New gated housing communities are central to Trinidad and Tobago’s state land PPP model. Image of Victoria Keyes Housing Development
The Minister of Land and Legal Affairs, Saddam Hosein, has detailed the government’s state land investment and development programme, defending a public–private partnership (PPP) model that uses previously underutilised state lands for mid- to upper-income housing. He said Cabinet approved the creation of Landmark TT Properties Limited as a state enterprise to manage these arrangements and to make state lands available to private developers, who are expected to build gated residential communities with modern infrastructure and amenities. According to Hosein, the initiative is designed so that the state provides land while private developers are responsible for all construction and infrastructure costs, with no direct capital outlay by taxpayers for the building of the homes. Revenue to the state would come from the fair market value of the land when units are sold, and developers would be paid from the sale proceeds only after the properties are purchased on the open market.
Hosein stressed that, under this structure, the government is not expected to borrow or allocate public funds for the construction phase, and Landmark TT retains control of the land rather than transferring ownership to private parties.
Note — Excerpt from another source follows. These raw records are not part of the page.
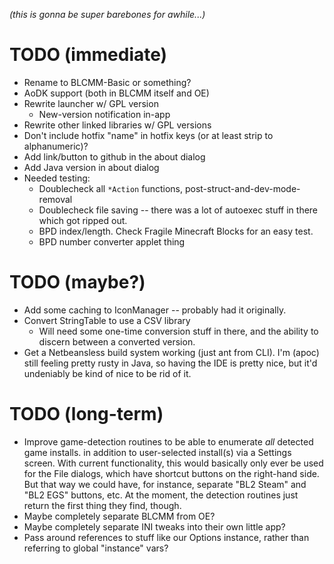 *(this is gonna be super barebones for awhile...)*

TODO (immediate)
================

- Rename to BLCMM-Basic or something?
- AoDK support (both in BLCMM itself and OE)
- Rewrite launcher w/ GPL version
  - New-version notification in-app
- Rewrite other linked libraries w/ GPL versions
- Don't include hotfix "name" in hotfix keys (or at least strip to alphanumeric)?
- Add link/button to github in the about dialog
- Add Java version in about dialog
- Needed testing:
  - Doublecheck all `*Action` functions, post-struct-and-dev-mode-removal
  - Doublecheck file saving -- there was a lot of autoexec stuff in there
    which got ripped out.
  - BPD index/length.  Check Fragile Minecraft Blocks for an easy test.
  - BPD number converter applet thing

TODO (maybe?)
=============

- Add some caching to IconManager -- probably had it originally.
- Convert StringTable to use a CSV library
  - Will need some one-time conversion stuff in there, and the ability to
    discern between a converted version.
- Get a Netbeansless build system working (just ant from CLI).  I'm (apoc)
  still feeling pretty rusty in Java, so having the IDE is pretty nice,
  but it'd undeniably be kind of nice to be rid of it.

TODO (long-term)
================
- Improve game-detection routines to be able to enumerate *all* detected
  game installs. in addition to user-selected install(s) via a Settings
  screen.  With current functionality, this would basically only ever be
  used for the File dialogs, which have shortcut buttons on the right-hand
  side.  But that way we could have, for instance, separate "BL2 Steam"
  and "BL2 EGS" buttons, etc.  At the moment, the detection routines just
  return the first thing they find, though.
- Maybe completely separate BLCMM from OE?
- Maybe completely separate INI tweaks into their own little app?
- Pass around references to stuff like our Options instance, rather than
  referring to global "instance" vars?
He contrasted this with a previous PPP model under the former People’s National Movement (PNM) administration, in which prime state lands were transferred outright to a contractor, then reportedly used as collateral with a state-owned bank to secure project financing. He said that arrangement ultimately left the state bearing a substantial financial obligation for a government-occupied building, which he cited as an example of how earlier land and housing deals could expose public finances to risk. By comparison, he described the current framework as one in which developers shoulder financing responsibilities and are paid only after completed units are sold, while Landmark TT is intended to operate as a revenue-generating entity that can help support other policy priorities such as lower-income housing.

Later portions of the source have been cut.